WORK ORDER
Starting at the line with "- CMake 3.20+", set down each line of the entries below through the last one, exactly as it stands.

DATA FOR THIS EXERCISE
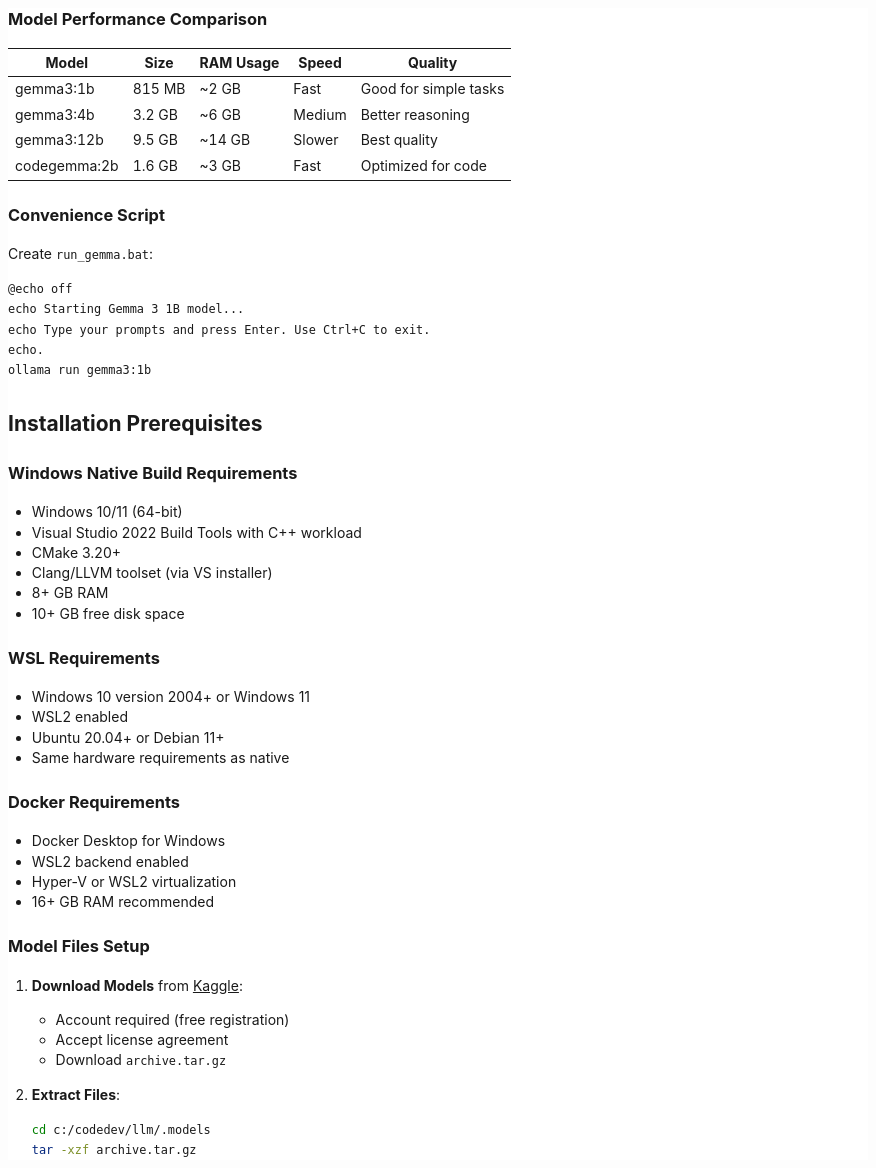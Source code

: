 ### Model Performance Comparison
| Model | Size | RAM Usage | Speed | Quality |
|-------|------|-----------|-------|---------|
| gemma3:1b | 815 MB | ~2 GB | Fast | Good for simple tasks |
| gemma3:4b | 3.2 GB | ~6 GB | Medium | Better reasoning |
| gemma3:12b | 9.5 GB | ~14 GB | Slower | Best quality |
| codegemma:2b | 1.6 GB | ~3 GB | Fast | Optimized for code |

### Convenience Script
Create `run_gemma.bat`:
```batch
@echo off
echo Starting Gemma 3 1B model...
echo Type your prompts and press Enter. Use Ctrl+C to exit.
echo.
ollama run gemma3:1b
```

## Installation Prerequisites

### Windows Native Build Requirements
- Windows 10/11 (64-bit)
- Visual Studio 2022 Build Tools with C++ workload
- CMake 3.20+
- Clang/LLVM toolset (via VS installer)
- 8+ GB RAM
- 10+ GB free disk space

### WSL Requirements
- Windows 10 version 2004+ or Windows 11
- WSL2 enabled
- Ubuntu 20.04+ or Debian 11+
- Same hardware requirements as native

### Docker Requirements
- Docker Desktop for Windows
- WSL2 backend enabled
- Hyper-V or WSL2 virtualization
- 16+ GB RAM recommended

### Model Files Setup
1. **Download Models** from [Kaggle](https://www.kaggle.com/models/google/gemma-2/gemmaCpp):
   - Account required (free registration)
   - Accept license agreement
   - Download `archive.tar.gz`

2. **Extract Files**:
   ```bash
   cd c:/codedev/llm/.models
   tar -xzf archive.tar.gz
   ```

TASK RESULT
- CMake 3.20+
- Clang/LLVM toolset (via VS installer)
- 8+ GB RAM
- 10+ GB free disk space

### WSL Requirements
- Windows 10 version 2004+ or Windows 11
- WSL2 enabled
- Ubuntu 20.04+ or Debian 11+
- Same hardware requirements as native

### Docker Requirements
- Docker Desktop for Windows
- WSL2 backend enabled
- Hyper-V or WSL2 virtualization
- 16+ GB RAM recommended

### Model Files Setup
1. **Download Models** from [Kaggle](https://www.kaggle.com/models/google/gemma-2/gemmaCpp):
   - Account required (free registration)
   - Accept license agreement
   - Download `archive.tar.gz`

2. **Extract Files**:
   ```bash
   cd c:/codedev/llm/.models
   tar -xzf archive.tar.gz
   ```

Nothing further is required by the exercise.